Un piccolo passo in avanti
Un milione e trecentomila lavoratori venerdì hanno scioperato in tutto il paese; un grande corteo nazionale ha attraversato le strade di Roma come non accadeva da troppo tempo; per due giorni la capitale è stata di fatto bloccata dalla protesta sociale contro la riforma costituzionale, contro il governo Renzi e contro le politiche liberiste dell’Unione europea. Sarebbe controproducente cedere ai facili entusiasmi dell’obiettivo raggiunto, ma di certo da ieri la sinistra riparte più forte di prima.
La credibilità, anzitutto. Ieri ha sfilato per la città non la sinistra “dei partiti”; men che meno quella “dei movimenti”: ha manifestato quella “sinistra sociale”, espressione del mondo del lavoro più o meno sindacalizzato, precario e impoverito, da tempo in rotta con la sinistra “ufficiale”, intesa nel senso più largo possibile. Una piccola opera di ricomposizione, quanto mai necessaria, ineludibile, è stata prodotta. E’ solo un piccolo passo in avanti, ma che avviene dopo anni di passi indietro. In primo luogo, perché lo sciopero di venerdì era principalmente uno sciopero “politico”, costruito attorno al rifiuto della riforma costituzionale e al rifiuto della Ue come emblema del liberismo europeista. Costruire di questi tempi uno sciopero generale sarebbe stato opera improba anche al sindacalismo giallo confederale; chiamarlo non su una singola vertenza o trattativa col governo, ma su un’idea di mondo, di opposizione conflittuale al governo in carica e ad un certo “spirito del tempo”, significava giocare col fuoco rischiando seriamente di bruciarsi. Eppure il blocco della produzione, della mobilità, della logistica, dei “flussi”, è riuscito ben al di sopra della attese. Una prova di forza conflittuale come non accadeva da molti anni, sintomo di un’internità sociale nei posti di lavoro su cui si è lavorato, per una volta, bene.

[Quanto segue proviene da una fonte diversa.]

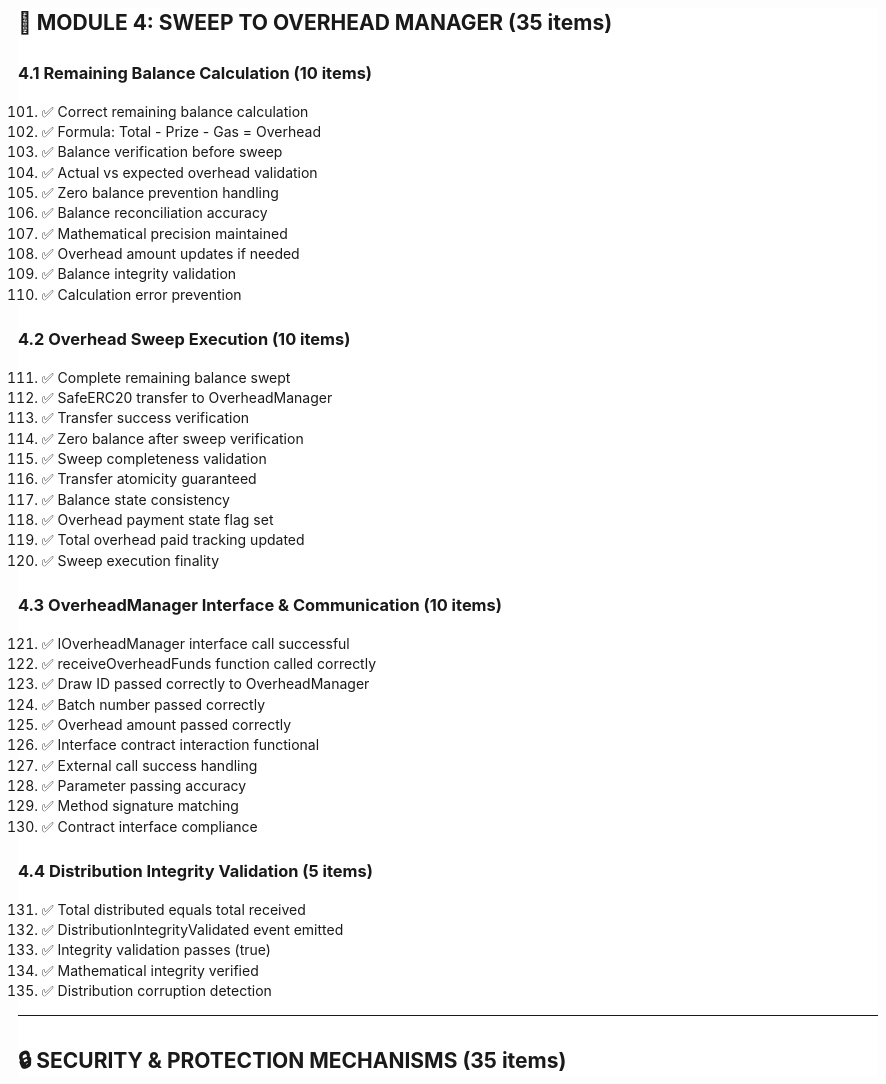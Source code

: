 
## **🎯 MODULE 4: SWEEP TO OVERHEAD MANAGER (35 items)**

### **4.1 Remaining Balance Calculation (10 items)**
101. ✅ Correct remaining balance calculation
102. ✅ Formula: Total - Prize - Gas = Overhead
103. ✅ Balance verification before sweep
104. ✅ Actual vs expected overhead validation
105. ✅ Zero balance prevention handling
106. ✅ Balance reconciliation accuracy
107. ✅ Mathematical precision maintained
108. ✅ Overhead amount updates if needed
109. ✅ Balance integrity validation
110. ✅ Calculation error prevention

### **4.2 Overhead Sweep Execution (10 items)**
111. ✅ Complete remaining balance swept
112. ✅ SafeERC20 transfer to OverheadManager
113. ✅ Transfer success verification
114. ✅ Zero balance after sweep verification
115. ✅ Sweep completeness validation
116. ✅ Transfer atomicity guaranteed
117. ✅ Balance state consistency
118. ✅ Overhead payment state flag set
119. ✅ Total overhead paid tracking updated
120. ✅ Sweep execution finality

### **4.3 OverheadManager Interface & Communication (10 items)**
121. ✅ IOverheadManager interface call successful
122. ✅ receiveOverheadFunds function called correctly
123. ✅ Draw ID passed correctly to OverheadManager
124. ✅ Batch number passed correctly
125. ✅ Overhead amount passed correctly
126. ✅ Interface contract interaction functional
127. ✅ External call success handling
128. ✅ Parameter passing accuracy
129. ✅ Method signature matching
130. ✅ Contract interface compliance

### **4.4 Distribution Integrity Validation (5 items)**
131. ✅ Total distributed equals total received
132. ✅ DistributionIntegrityValidated event emitted
133. ✅ Integrity validation passes (true)
134. ✅ Mathematical integrity verified
135. ✅ Distribution corruption detection

---

## **🔒 SECURITY & PROTECTION MECHANISMS (35 items)**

E che ha colpito il padronato nazionale, tanto economico quanto politico e mediatico, rimasto stupefatto dalla mobilitazione generalizzata: “città paralizzate”, “traffico impazzito”, “caos generale”, solo alcuni dei titoli ieri presenti nei peggiori giornali del regno renziano.
Ancor più dello sciopero, però, è riuscito il corteo nazionale. Perché ancor più “complicato” il messaggio lanciato: attraverso la mobilitazione si possono fermare le controriforme sociali europeiste, si può combattere il governo Renzi, si può stoppare lo smantellamento della Costituzione. Un messaggio forse (forse) ovvio tra i militanti politici, ma che così ovvio non è nella “società reale”, quella ormai completamente disillusa, rassegnata, polverizzata, addomesticata. Se lo sciopero in qualche modo “obbliga” alla partecipazione quantomeno gli iscritti ai diversi sindacati di base che lo hanno indetto, la manifestazione come momento di rappresentazione politica non obbliga proprio nessuno, e i numeri, come non mai in questa fase, segnano il reale convincimento dei lavoratori mobilitati. Difficile quantificare materialmente le persone in piazza ieri. Quando il corteo girava per via Labicana, la coda doveva ancora lasciare piazza san Giovanni – Abd Elsalam; quando la manifestazione giungeva a Campo de Fiori, la coda rincorreva nella prossimità di piazza Venezia.
Questa due giorni non cambia però lo stato di cose presenti. Ci rafforza, ma non ci facilita il compito politico di qui al giorno dopo il 4 dicembre. Senza una mobilitazione pressante, l’eventuale vittoria dei No verrà intestata unicamente alla destra e al Movimento 5 stelle. Si indebolirà Renzi senza spostare a sinistra il quadro di instabilità che potrebbe aprirsi dal 5 dicembre. Detto che la battaglia sarà difficilissima e per nulla scontata (nonostante i No continuino ad aumentare il proprio margine – ieri il Corriere li dava al 54%), potremo avere voce in capitolo solamente se la battaglia assumerà le forme progressive e conflittuali del No sociale contro Renzi e la Ue. Altrimenti, rimarremo solo dei bravi portatori d’acqua per le fortune politiche altrui. Non ci interessa.